Dog alerts store owners that he doesn’t belong to couple he came in with and has been dognapped

When he informed staff at a pet store in Gatineau, Quebec, about his suspected dognapping, a five-month-old Australian shepherd named Vango may have played a part in his own rescue.

Vango walked into the store on Monday with a couple who usually came in to purchase cat food, according to Yves Jodoin, a staff member and canine trainer at Au Royaume des Animaux.

The dog was “barking, poking, and really trying to get my attention,” Jodoin remembered.

When the pair didn’t seem to know the dog’s basic information, like his exact age, whether he had been sterilized, what kind of food he consumed, and how much they had paid for him, Jodoin claimed he became immediately concerned.

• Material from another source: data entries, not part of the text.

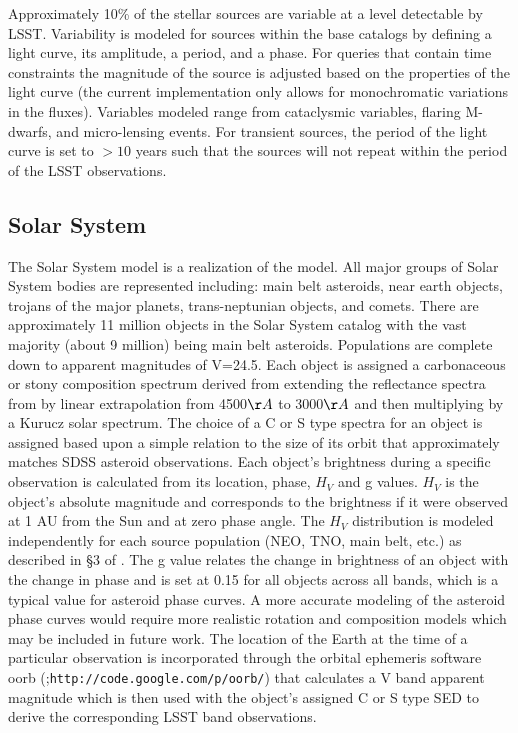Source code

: \documentclass[11pt]{article}
\begin{document}
Approximately 10\% of the stellar sources are variable at a level
detectable by LSST.  Variability is modeled for sources within the
base catalogs by defining a light curve, its amplitude, a period, and
a phase. For queries that contain time constraints the magnitude of
the source is adjusted based on the properties of the light curve (the
current implementation only allows for monochromatic variations in the
fluxes). Variables modeled range from cataclysmic variables, flaring
M-dwarfs, and micro-lensing events. For transient sources, the period
of the light curve is set to $>10$ years such that the sources will
not repeat within the period of the LSST observations.


\subsection{Solar System \label{sec:ssm}}

The Solar System model is a realization of the \citet{grav11} model.
All major groups of Solar System bodies are represented including:
main belt asteroids, near earth objects, trojans of the major planets,
trans-neptunian objects, and comets. There are approximately 11
million objects in the Solar System catalog with the vast majority (about 9 million) being
main belt asteroids. Populations are complete down to apparent
magnitudes of V=24.5.  Each object is assigned a carbonaceous or stony
composition spectrum derived from extending the reflectance spectra
from \citet{demeo} by linear extrapolation from 4500$\AA$ to 3000$\AA$
and then multiplying by a Kurucz solar spectrum. The choice of a
C or S type spectra for an object is assigned based upon a simple
relation to the size of its orbit that approximately matches SDSS
asteroid observations. Each object's brightness during a specific
observation is calculated from its location, phase, $H_V$ and g
values. $H_V$ is the object's absolute magnitude and corresponds to the
brightness if it were observed at 1 AU from the Sun and at zero phase
angle.  The $H_V$ distribution is modeled independently for each
source population (NEO, TNO, main belt, etc.)  as described in \S 3 of
\citet{grav11}.  The g value relates the change in brightness of an
object with the change in phase and is set at 0.15 for all objects
across all bands, which is a typical value for asteroid phase curves.
A more accurate modeling of the asteroid phase curves would require
more realistic rotation and composition models which may be included
in future work.  The location of the Earth at the time of a
particular observation is incorporated through the orbital ephemeris software oorb
(\citet{granvik};{\tt http://code.google.com/p/oorb/}) that calculates a V
band apparent magnitude which is then used with the object's assigned
C or S type SED to derive the corresponding LSST band observations.
\end{document}
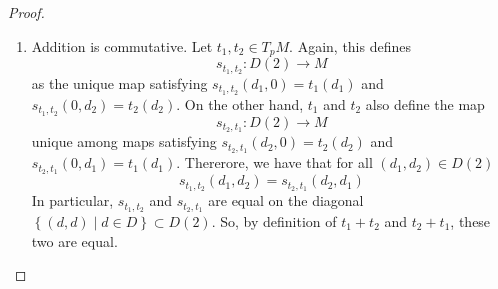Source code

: \begin{proof}
  \begin{enumerate}
    \item Addition is commutative. Let \( t_1,t_2\in T_pM \). Again, this defines
      \begin{equation*}
	s_{t_1,t_2}:D(2)\to M
      \end{equation*}
      as the unique map satisfying \( s_{t_1,t_2}(d_1,0) = t_1(d_1) \) and \( s_{t_1,t_2}(0,d_2) = t_2(d_2) \). On the other hand, \( t_1 \) and \( t_2 \) also define the map
      \begin{equation*}
	s_{t_2,t_1}:D(2)\to M
      \end{equation*}
      unique among maps satisfying \( s_{t_2,t_1}(d_2,0) = t_2(d_2) \) and \( s_{t_2,t_1}(0,d_1) = t_1(d_1) \). Thererore, we have that for all \( (d_1,d_2)\in D(2) \)
      \begin{equation*}
	s_{t_1,t_2}(d_1,d_2) = s_{t_2,t_1}(d_2,d_1)
      \end{equation*}
      In particular, \( s_{t_1,t_2} \) and \( s_{t_2,t_1} \) are equal on the diagonal \( \left\{ (d,d)\mid d\in D \right\}\subset D(2) \). So, by definition of \( t_1+t_2 \) and \( t_2+t_1 \), these two are equal.


\end{enumerate}
\end{proof}
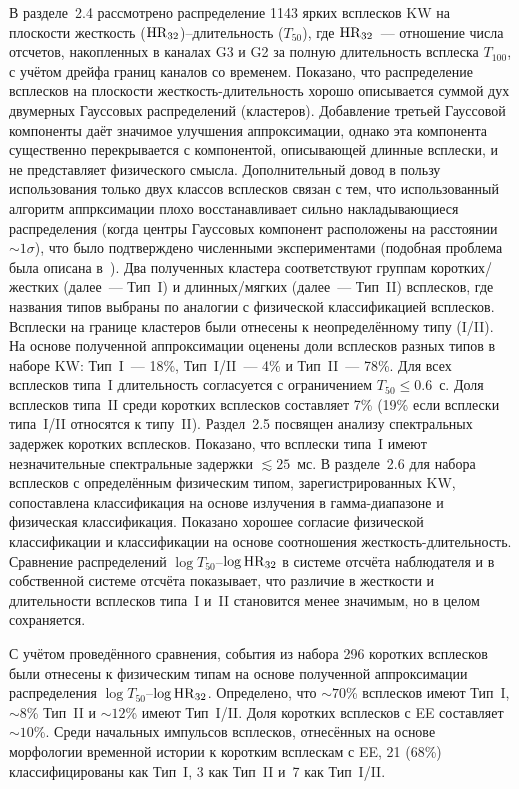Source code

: В разделе~2.4 рассмотрено распределение 1143 ярких всплесков KW на плоскости 
жесткость (${\mathrm{HR}}_{32}$)--длительность ($T_{50}$),
где ${\mathrm{HR}}_{32}$~--- отношение числа отсчетов, накопленных в каналах G3 и G2 
за полную длительность всплеска $T_{100}$, с учётом дрейфа границ каналов со временем.
Показано, что распределение всплесков на плоскости жесткость-длительность 
хорошо описывается суммой дух двумерных Гауссовых распределений (кластеров).
Добавление третьей Гауссовой компоненты даёт значимое улучшения аппроксимации, однако эта 
компонента существенно перекрывается с компонентой, описывающей длинные всплески, 
и не представляет физического смысла. Дополнительный довод в пользу использования
только двух классов всплесков связан с тем, что использованный алгоритм аппрксимации
плохо восстанавливает сильно накладывающиеся распределения 
(когда центры Гауссовых компонент расположены на расстоянии $\sim 1\sigma$),
что было подтверждено численными экспериментами (подобная проблема была
описана в~\citep{Igoshev_2013MNRAS}).
Два полученных кластера соответствуют 
группам коротких/жестких (далее~--- Тип~I) и длинных/мягких (далее~--- Тип~II) всплесков,
где названия типов выбраны по аналогии с физической классификацией всплесков.
Всплески на границе кластеров были отнесены к неопределённому типу (I/II).
На основе полученной аппроксимации оценены доли всплесков разных 
типов в наборе KW: Тип~I~--- 18\%, Тип~I/II~--- 4\% и Тип~II~--- 78\%. 
Для всех всплесков типа~I длительность согласуется 
с ограничением $T_{50} \leq 0.6$~с. Доля всплесков типа~II среди коротких всплесков 
составляет 7\% (19\% если всплески типа~I/II относятся к типу~II).
Раздел~2.5 посвящен анализу спектральных задержек коротких всплесков. 
Показано, что всплески типа~I имеют незначительные спектральные задержки $\lesssim 25$~мс.
В разделе~2.6 для набора всплесков с определённым физическим типом, 
зарегистрированных KW, сопоставлена классификация на основе излучения 
в гамма-диапазоне и физическая классификация. Показано хорошее согласие физической классификации 
и классификации на основе соотношения жесткость-длительность.
Сравнение распределений $\log T_{50}$--$\log {\mathrm{HR}}_{32}$ в системе отсчёта наблюдателя 
и в собственной системе отсчёта показывает, что различие в жесткости и длительности
всплесков типа~I и~II становится менее значимым, но в целом сохраняется.

С учётом проведённого сравнения, события из набора 296 коротких всплесков 
были отнесены к физическим типам на основе полученной аппроксимации 
распределения $\log T_{50}$--$\log {\mathrm{HR}}_{32}$. 
Определено, что $\sim 70$\% всплесков имеют Тип~I, 
$\sim 8$\% Тип~II и $\sim 12$\% имеют Тип~I/II. 
Доля коротких всплесков с EE составляет $\sim 10$\%.
Среди начальных импульсов всплесков, отнесённых на основе морфологии временной 
истории к коротким всплескам с EE, 21 (68\%) классифицированы как Тип~I, 3 как Тип~II 
и~7 как Тип~I/II.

Jodoin said, “They were avoiding the questions. The dog was receiving biscuits from me, yet it continued to bark.

Reported missing

As a coworker searched social media for reports of stolen pets, a picture of Vango immediately appeared. Just over two and a half hours earlier, the dog’s Buckingham, Quebec, home had been reported missing.

Jodoin immediately recalled he had trained Vango when he was a puppy, thus he already knew the dog.

“I then shouted, ‘Vango, come!’ at that time. The dog began to respond by leaping,” Jodoin remembered. He continuously barked and prodded, attempting to communicate, “Hey, I’m not the dog they say I am.”

The dog, according to the couple, was discovered in the woods. The woman explained to Jodoin that because of her poor health and inability to pay to have and train a dog, she wanted to keep the puppy as a support animal.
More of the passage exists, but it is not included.